Des coûts exorbitants

Le président l’a rappelé lors de l’inauguration, le coût total de la première partie de la construction de ce TER représente 656 milliards de francs FCA, soit environ un milliard d’euros. Le tout est financé par des bailleurs internationaux à des niveaux variables dont les chiffres officiels sont les suivants : Banque africaine de développement (120 milliards FCFA), Banque islamique de développement (197 milliards FCFA), Agence française de développement et Trésor français (196,5 milliards FCFA), et enfin État du Sénégal (142,5 milliards FCFA).

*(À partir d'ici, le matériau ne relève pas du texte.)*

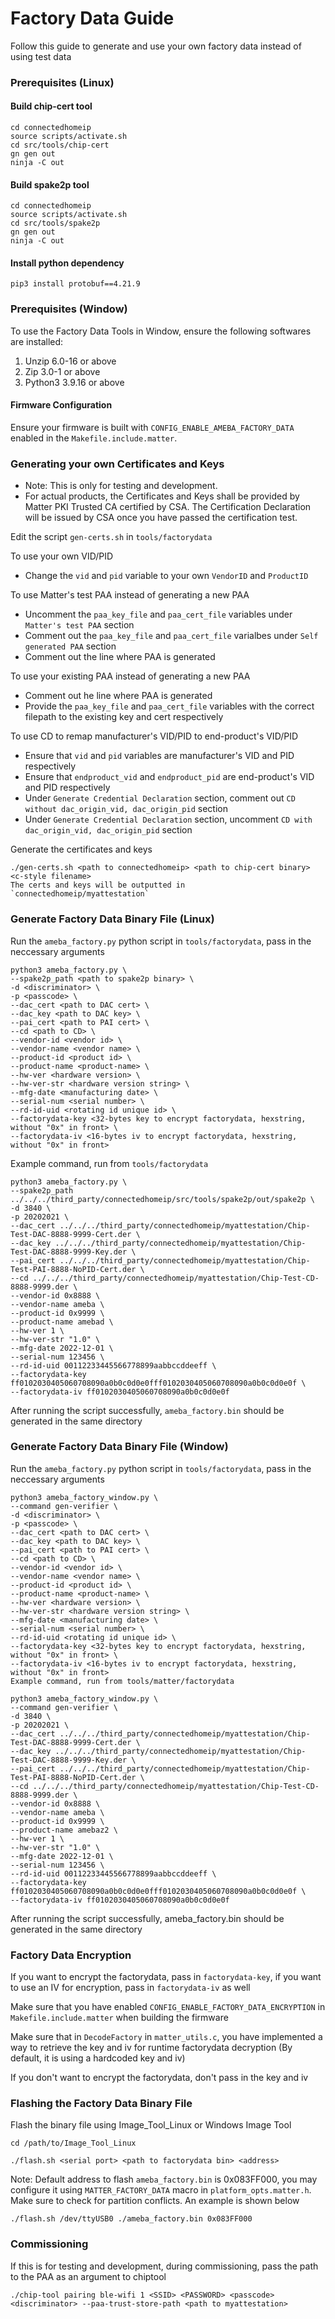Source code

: # Factory Data Guide

Follow this guide to generate and use your own factory data instead of using test data

### Prerequisites (Linux)

#### Build chip-cert tool

    cd connectedhomeip
    source scripts/activate.sh
    cd src/tools/chip-cert
    gn gen out
    ninja -C out

#### Build spake2p tool

    cd connectedhomeip
    source scripts/activate.sh
    cd src/tools/spake2p
    gn gen out
    ninja -C out

#### Install python dependency

    pip3 install protobuf==4.21.9

### Prerequisites (Window)

To use the Factory Data Tools in Window, ensure the following softwares are installed:
1. Unzip 6.0-16 or above
2. Zip 3.0-1 or above
3. Python3 3.9.16 or above

#### Firmware Configuration

Ensure your firmware is built with `CONFIG_ENABLE_AMEBA_FACTORY_DATA` enabled in the `Makefile.include.matter`.

### Generating your own Certificates and Keys

- Note: This is only for testing and development.
- For actual products, the Certificates and Keys shall be provided by Matter PKI Trusted CA certified by CSA. The Certification Declaration will be issued by CSA once you have passed the certification test.

Edit the script `gen-certs.sh` in `tools/factorydata`

To use your own VID/PID
- Change the `vid` and `pid` variable to your own `VendorID` and `ProductID` 

To use Matter's test PAA instead of generating a new PAA 
- Uncomment the `paa_key_file` and `paa_cert_file` variables under `Matter's test PAA` section
- Comment out the `paa_key_file` and `paa_cert_file` varialbes under `Self generated PAA` section
- Comment out the line where PAA is generated

To use your existing PAA instead of generating a new PAA
- Comment out he line where PAA is generated
- Provide the `paa_key_file` and `paa_cert_file` variables with the correct filepath to the existing key and cert respectively

To use CD to remap manufacturer's VID/PID to end-product's VID/PID
- Ensure that `vid` and `pid` variables are manufacturer's VID and PID respectively
- Ensure that `endproduct_vid` and `endproduct_pid` are end-product's VID and PID respectively
- Under `Generate Credential Declaration` section, comment out `CD without dac_origin_vid, dac_origin_pid` section
- Under `Generate Credential Declaration` section, uncomment `CD with dac_origin_vid, dac_origin_pid` section

Generate the certificates and keys

    ./gen-certs.sh <path to connectedhomeip> <path to chip-cert binary> <c-style filename>
    The certs and keys will be outputted in `connectedhomeip/myattestation`

### Generate Factory Data Binary File (Linux)

Run the `ameba_factory.py` python script in `tools/factorydata`, pass in the neccessary arguments

    python3 ameba_factory.py \
    --spake2p_path <path to spake2p binary> \
    -d <discriminator> \
    -p <passcode> \
    --dac_cert <path to DAC cert> \
    --dac_key <path to DAC key> \
    --pai_cert <path to PAI cert> \
    --cd <path to CD> \
    --vendor-id <vendor id> \
    --vendor-name <vendor name> \
    --product-id <product id> \
    --product-name <product-name> \
    --hw-ver <hardware version> \
    --hw-ver-str <hardware version string> \
    --mfg-date <manufacturing date> \
    --serial-num <serial number> \
    --rd-id-uid <rotating id unique id> \
    --factorydata-key <32-bytes key to encrypt factorydata, hexstring, without "0x" in front> \
    --factorydata-iv <16-bytes iv to encrypt factorydata, hexstring, without "0x" in front>
    
Example command, run from `tools/factorydata`

    python3 ameba_factory.py \
    --spake2p_path ../../../third_party/connectedhomeip/src/tools/spake2p/out/spake2p \
    -d 3840 \
    -p 20202021 \
    --dac_cert ../../../third_party/connectedhomeip/myattestation/Chip-Test-DAC-8888-9999-Cert.der \
    --dac_key ../../../third_party/connectedhomeip/myattestation/Chip-Test-DAC-8888-9999-Key.der \
    --pai_cert ../../../third_party/connectedhomeip/myattestation/Chip-Test-PAI-8888-NoPID-Cert.der \
    --cd ../../../third_party/connectedhomeip/myattestation/Chip-Test-CD-8888-9999.der \
    --vendor-id 0x8888 \
    --vendor-name ameba \
    --product-id 0x9999 \
    --product-name amebad \
    --hw-ver 1 \
    --hw-ver-str "1.0" \
    --mfg-date 2022-12-01 \
    --serial-num 123456 \
    --rd-id-uid 00112233445566778899aabbccddeeff \
    --factorydata-key ff0102030405060708090a0b0c0d0e0fff0102030405060708090a0b0c0d0e0f \
    --factorydata-iv ff0102030405060708090a0b0c0d0e0f

After running the script successfully, `ameba_factory.bin` should be generated in the same directory

### Generate Factory Data Binary File (Window)

Run the `ameba_factory.py` python script in `tools/factorydata`, pass in the neccessary arguments

    python3 ameba_factory_window.py \
    --command gen-verifier \
    -d <discriminator> \
    -p <passcode> \
    --dac_cert <path to DAC cert> \
    --dac_key <path to DAC key> \
    --pai_cert <path to PAI cert> \
    --cd <path to CD> \
    --vendor-id <vendor id> \
    --vendor-name <vendor name> \
    --product-id <product id> \
    --product-name <product-name> \
    --hw-ver <hardware version> \
    --hw-ver-str <hardware version string> \
    --mfg-date <manufacturing date> \
    --serial-num <serial number> \
    --rd-id-uid <rotating id unique id> \
    --factorydata-key <32-bytes key to encrypt factorydata, hexstring, without "0x" in front> \
    --factorydata-iv <16-bytes iv to encrypt factorydata, hexstring, without "0x" in front>
    Example command, run from tools/matter/factorydata

    python3 ameba_factory_window.py \
    --command gen-verifier \
    -d 3840 \
    -p 20202021 \
    --dac_cert ../../../third_party/connectedhomeip/myattestation/Chip-Test-DAC-8888-9999-Cert.der \
    --dac_key ../../../third_party/connectedhomeip/myattestation/Chip-Test-DAC-8888-9999-Key.der \
    --pai_cert ../../../third_party/connectedhomeip/myattestation/Chip-Test-PAI-8888-NoPID-Cert.der \
    --cd ../../../third_party/connectedhomeip/myattestation/Chip-Test-CD-8888-9999.der \
    --vendor-id 0x8888 \
    --vendor-name ameba \
    --product-id 0x9999 \
    --product-name amebaz2 \
    --hw-ver 1 \
    --hw-ver-str "1.0" \
    --mfg-date 2022-12-01 \
    --serial-num 123456 \
    --rd-id-uid 00112233445566778899aabbccddeeff \
    --factorydata-key ff0102030405060708090a0b0c0d0e0fff0102030405060708090a0b0c0d0e0f \
    --factorydata-iv ff0102030405060708090a0b0c0d0e0f

After running the script successfully, ameba_factory.bin should be generated in the same directory

### Factory Data Encryption

If you want to encrypt the factorydata, pass in `factorydata-key`, if you want to use an IV for encryption, pass in `factorydata-iv` as well

Make sure that you have enabled `CONFIG_ENABLE_FACTORY_DATA_ENCRYPTION` in `Makefile.include.matter` when building the firmware

Make sure that in `DecodeFactory` in `matter_utils.c`, you have implemented a way to retrieve the key and iv for runtime factorydata decryption (By default, it is using a hardcoded key and iv)

If you don't want to encrypt the factorydata, don't pass in the key and iv

### Flashing the Factory Data Binary File

Flash the binary file using Image_Tool_Linux or Windows Image Tool

    cd /path/to/Image_Tool_Linux

    ./flash.sh <serial port> <path to factorydata bin> <address>

Note: Default address to flash `ameba_factory.bin` is 0x083FF000, you may configure it using `MATTER_FACTORY_DATA` macro in `platform_opts.matter.h`. Make sure to check for partition conflicts.
An example is shown below

    ./flash.sh /dev/ttyUSB0 ./ameba_factory.bin 0x083FF000

### Commissioning

If this is for testing and development, during commissioning, pass the path to the PAA as an argument to chiptool

    ./chip-tool pairing ble-wifi 1 <SSID> <PASSWORD> <passcode> <discriminator> --paa-trust-store-path <path to myattestation>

Toutefois, malgré « l’émergence » promise par le chef de l’État, l’opposition politique et les nombreux détracteurs questionnent sur l’opportunité d’une infrastructure si coûteuse dans l’un des 25 pays les plus pauvres du monde, selon les chiffres de la Banque mondiale. D’autant que certains proches du dossier parlent de larges surcoûts entraînés par la précipitation des travaux pour respecter la date butoir du 14 janvier.

Calendrier politique ?

Lundi, le passage à 30 km/h du TER dans le paysage de la presqu’île du Cap Vert, sans mur de sécurité autour des voies et sans passerelle pour permettre aux habitants de les traverser avec le maximum de sécurité, rappelle quelque peu un autre spectacle, sept ans plus tôt. Le 23 février 2012, quelques jours avant le premier tour de l’élection présidentielle, le président Abdoulaye Wade avait tenu à « inaugurer » l’aéroport Blaise-Diagne, l’un de ses plus grands projets. Il avait atterri sur un tarmac à peine terminé, encore entouré de talus de terre. Les bâtiments de l’aéroport n’étaient alors qu’à l’état de squelette. Les accusations de calcul politique n’avaient pas manqué. Finalement, l’AIBD sera opérationnelle seulement six ans plus tard. Qu’en est-il du TER ? « Il sera mis en service dans quelques mois », a promis le président. Une réponse qui apparaît à nombre d’observateurs comme imprécise et floue. Pour eux, cela en dit long sur son importance dans un calendrier politique dont tout le monde comprend qu’il doit connaître son moment crucial à la prochaine présidentielle, en février.